§ What is being asked: Scan the entries line by line and return those with "david".

§ Data extract:
○ ○ ○ ○ ○ ○ ○

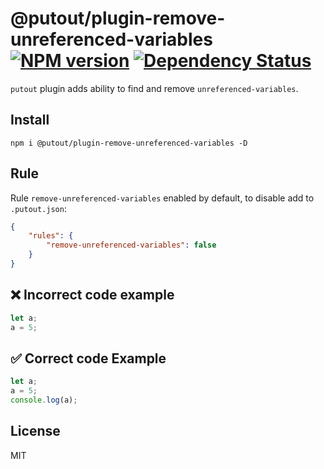 # @putout/plugin-remove-unreferenced-variables [![NPM version][NPMIMGURL]][NPMURL] [![Dependency Status][DependencyStatusIMGURL]][DependencyStatusURL]

[NPMIMGURL]: https://img.shields.io/npm/v/@putout/plugin-remove-unreferenced-variables.svg?style=flat&longCache=true
[NPMURL]: https://npmjs.org/package/@putout/plugin-remove-unreferenced-variables"npm"
[DependencyStatusURL]: https://david-dm.org/coderaiser/putout?path=packages/plugin-remove-unreferenced-variables
[DependencyStatusIMGURL]: https://david-dm.org/coderaiser/putout.svg?path=packages/plugin-remove-unreferenced-variables

`putout` plugin adds ability to find and remove `unreferenced-variables`.

## Install

```
npm i @putout/plugin-remove-unreferenced-variables -D
```

## Rule

Rule `remove-unreferenced-variables` enabled by default, to disable add to `.putout.json`:

```json
{
    "rules": {
        "remove-unreferenced-variables": false
    }
}
```

## ❌ Incorrect code example

```js
let a;
a = 5;
```

## ✅ Correct code Example

```js
let a;
a = 5;
console.log(a);
```

## License

MIT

○ ○ ○ ○ ○ ○ ○

§ Task solution:
[DependencyStatusURL]: https://david-dm.org/coderaiser/putout?path=packages/plugin-remove-unreferenced-variables
[DependencyStatusIMGURL]: https://david-dm.org/coderaiser/putout.svg?path=packages/plugin-remove-unreferenced-variables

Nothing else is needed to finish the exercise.